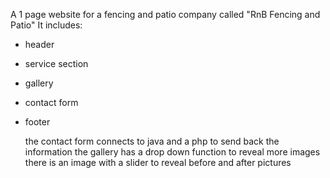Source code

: A 1 page website for a fencing and patio company called "RnB Fencing and Patio"
It includes:
- header
- service section
- gallery
- contact form
- footer

  the contact form connects to java and a php to send back the information
  the gallery has a drop down function to reveal more images
  there is an image with a slider to reveal before and after pictures
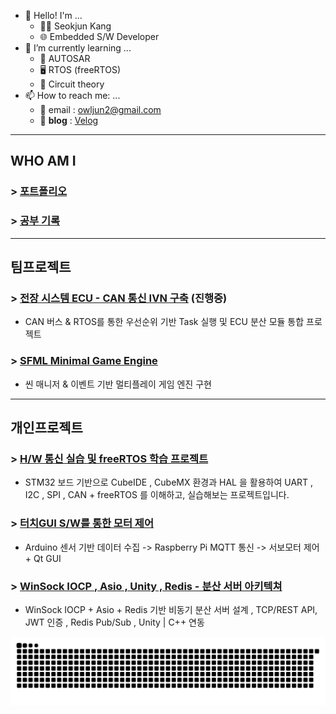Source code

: <!--
**How many duck? 🦆🐤🐣!!**
**Owl-jun/Owl-jun** is a ✨ _special_ ✨ repository because its `README.md` (this file) appears on your GitHub profile.

Here are some ideas to get you started:

- 🔭 I’m currently working on ...
- 
- 👯 I’m looking to collaborate on ...
- 🤔 I’m looking for help with ...
- 💬 Ask me about ...
- 📫 How to reach me: ...
- 😄 Pronouns: ...
- ⚡ Fun fact: ...


    
<a href="https://www.gitanimals.org/en_US?utm_medium=image&utm_source=Owl-jun&utm_content=farm">
<img
  src="https://render.gitanimals.org/farms/Owl-jun"
  width="600"
  height="300"
/>
</a>

-->
<!-- ## [성쌤의 채점버튼](https://github.com/Owl-jun/iot-webapp-2025) -->

- 👋 Hello! I'm ...
  - 🧑‍💻 Seokjun Kang
  - 🌐 Embedded S/W Developer
- 🌱 I’m currently learning ...
  - 🧱 AUTOSAR
  - 🖥️ RTOS (freeRTOS)
  - 👯 Circuit theory
- 📫 How to reach me: ...
  - 📧 email : owljun2@gmail.com
  - 📘 **blog** : [Velog](https://velog.io/@owljun/posts)

---
## WHO AM I

### > [포트폴리오](https://drive.google.com/file/d/1xecw1MPN7v7f5eKjLefNQyefESAPapod/view?usp=drive_link)
### > [공부 기록](https://github.com/Owl-jun/Computer-is-science)
---

## 팀프로젝트

### > [전장 시스템 ECU - CAN 통신 IVN 구축](https://github.com/ProjectKHSJ-EmbeddedVehicleSystem/Project_2025Vehicle_System) (진행중)
- CAN 버스 & RTOS를 통한 우선순위 기반 Task 실행 및 ECU 분산 모듈 통합 프로젝트

### > [SFML Minimal Game Engine](https://github.com/Owl-jun/project_pkmbattle)
- 씬 매니저 & 이벤트 기반 멀티플레이 게임 엔진 구현

---

## 개인프로젝트

### > [H/W 통신 실습 및 freeRTOS 학습 프로젝트](https://github.com/Owl-jun/2025-STM32-SensorControl)
- STM32 보드 기반으로 CubeIDE , CubeMX 환경과 HAL 을 활용하여 UART , I2C , SPI , CAN + freeRTOS 를 이해하고, 실습해보는 프로젝트입니다.

### > [터치GUI S/W를 통한 모터 제어](https://github.com/Owl-jun/Proj2025_Car_Window_System)
- Arduino 센서 기반 데이터 수집 -> Raspberry Pi MQTT 통신 -> 서보모터 제어 + Qt GUI
 
### > [WinSock IOCP , Asio , Unity , Redis - 분산 서버 아키텍쳐](https://github.com/Owl-jun/GaemServerKit)
- WinSock IOCP + Asio + Redis 기반 비동기 분산 서버 설계 , TCP/REST API, JWT 인증 , Redis Pub/Sub , Unity | C++ 연동


![snake gif](https://github.com/Owl-jun/Owl-jun/blob/output/github-snake.svg)
<!-- ![Snake animation](https://Owl-jun.github.io/my-snake-animation/snake.svg) -->
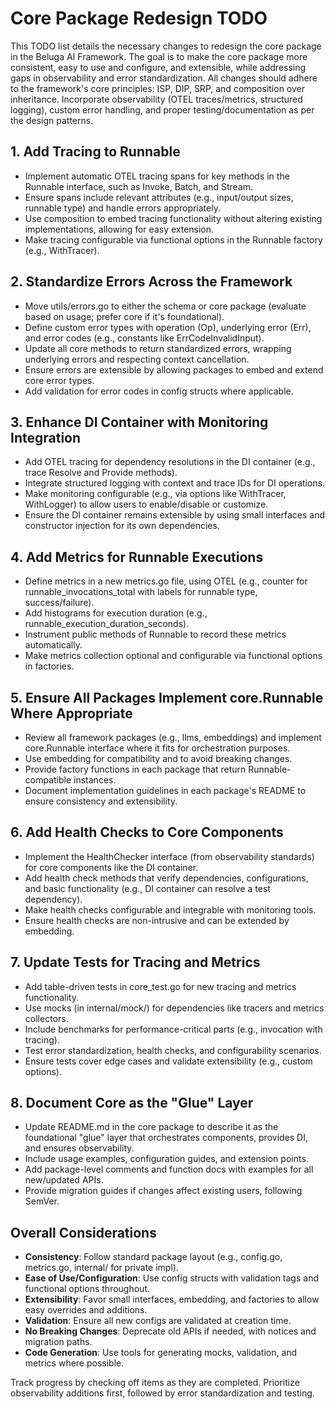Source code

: # Core Package Redesign TODO

This TODO list details the necessary changes to redesign the core package in the Beluga AI Framework. The goal is to make the core package more consistent, easy to use and configure, and extensible, while addressing gaps in observability and error standardization. All changes should adhere to the framework's core principles: ISP, DIP, SRP, and composition over inheritance. Incorporate observability (OTEL traces/metrics, structured logging), custom error handling, and proper testing/documentation as per the design patterns.

## 1. Add Tracing to Runnable
- Implement automatic OTEL tracing spans for key methods in the Runnable interface, such as Invoke, Batch, and Stream.
- Ensure spans include relevant attributes (e.g., input/output sizes, runnable type) and handle errors appropriately.
- Use composition to embed tracing functionality without altering existing implementations, allowing for easy extension.
- Make tracing configurable via functional options in the Runnable factory (e.g., WithTracer).

## 2. Standardize Errors Across the Framework
- Move utils/errors.go to either the schema or core package (evaluate based on usage; prefer core if it's foundational).
- Define custom error types with operation (Op), underlying error (Err), and error codes (e.g., constants like ErrCodeInvalidInput).
- Update all core methods to return standardized errors, wrapping underlying errors and respecting context cancellation.
- Ensure errors are extensible by allowing packages to embed and extend core error types.
- Add validation for error codes in config structs where applicable.

## 3. Enhance DI Container with Monitoring Integration
- Add OTEL tracing for dependency resolutions in the DI container (e.g., trace Resolve and Provide methods).
- Integrate structured logging with context and trace IDs for DI operations.
- Make monitoring configurable (e.g., via options like WithTracer, WithLogger) to allow users to enable/disable or customize.
- Ensure the DI container remains extensible by using small interfaces and constructor injection for its own dependencies.

## 4. Add Metrics for Runnable Executions
- Define metrics in a new metrics.go file, using OTEL (e.g., counter for runnable_invocations_total with labels for runnable type, success/failure).
- Add histograms for execution duration (e.g., runnable_execution_duration_seconds).
- Instrument public methods of Runnable to record these metrics automatically.
- Make metrics collection optional and configurable via functional options in factories.

## 5. Ensure All Packages Implement core.Runnable Where Appropriate
- Review all framework packages (e.g., llms, embeddings) and implement core.Runnable interface where it fits for orchestration purposes.
- Use embedding for compatibility and to avoid breaking changes.
- Provide factory functions in each package that return Runnable-compatible instances.
- Document implementation guidelines in each package's README to ensure consistency and extensibility.

## 6. Add Health Checks to Core Components
- Implement the HealthChecker interface (from observability standards) for core components like the DI container.
- Add health check methods that verify dependencies, configurations, and basic functionality (e.g., DI container can resolve a test dependency).
- Make health checks configurable and integrable with monitoring tools.
- Ensure health checks are non-intrusive and can be extended by embedding.

## 7. Update Tests for Tracing and Metrics
- Add table-driven tests in core_test.go for new tracing and metrics functionality.
- Use mocks (in internal/mock/) for dependencies like tracers and metrics collectors.
- Include benchmarks for performance-critical parts (e.g., invocation with tracing).
- Test error standardization, health checks, and configurability scenarios.
- Ensure tests cover edge cases and validate extensibility (e.g., custom options).

## 8. Document Core as the "Glue" Layer
- Update README.md in the core package to describe it as the foundational "glue" layer that orchestrates components, provides DI, and ensures observability.
- Include usage examples, configuration guides, and extension points.
- Add package-level comments and function docs with examples for all new/updated APIs.
- Provide migration guides if changes affect existing users, following SemVer.

## Overall Considerations
- **Consistency**: Follow standard package layout (e.g., config.go, metrics.go, internal/ for private impl).
- **Ease of Use/Configuration**: Use config structs with validation tags and functional options throughout.
- **Extensibility**: Favor small interfaces, embedding, and factories to allow easy overrides and additions.
- **Validation**: Ensure all new configs are validated at creation time.
- **No Breaking Changes**: Deprecate old APIs if needed, with notices and migration paths.
- **Code Generation**: Use tools for generating mocks, validation, and metrics where possible.

Track progress by checking off items as they are completed. Prioritize observability additions first, followed by error standardization and testing.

---*---

If a line falls between the first line of the records above and the line containing "- 💬 Ask me about ...", inclusive, retype it exactly; leave pictures out.

### Exercise result
Source code

: A 1 page website for a fencing and patio company called "RnB Fencing and Patio"
It includes:
- header
- service section
- gallery
- contact form
- footer

  the contact form connects to java and a php to send back the information
  the gallery has a drop down function to reveal more images
  there is an image with a slider to reveal before and after pictures
Source code

: <!--
**How many duck? 🦆🐤🐣!!**
**Owl-jun/Owl-jun** is a ✨ _special_ ✨ repository because its `README.md` (this file) appears on your GitHub profile.

Here are some ideas to get you started:

- 🔭 I’m currently working on ...
- 
- 👯 I’m looking to collaborate on ...
- 🤔 I’m looking for help with ...
- 💬 Ask me about ...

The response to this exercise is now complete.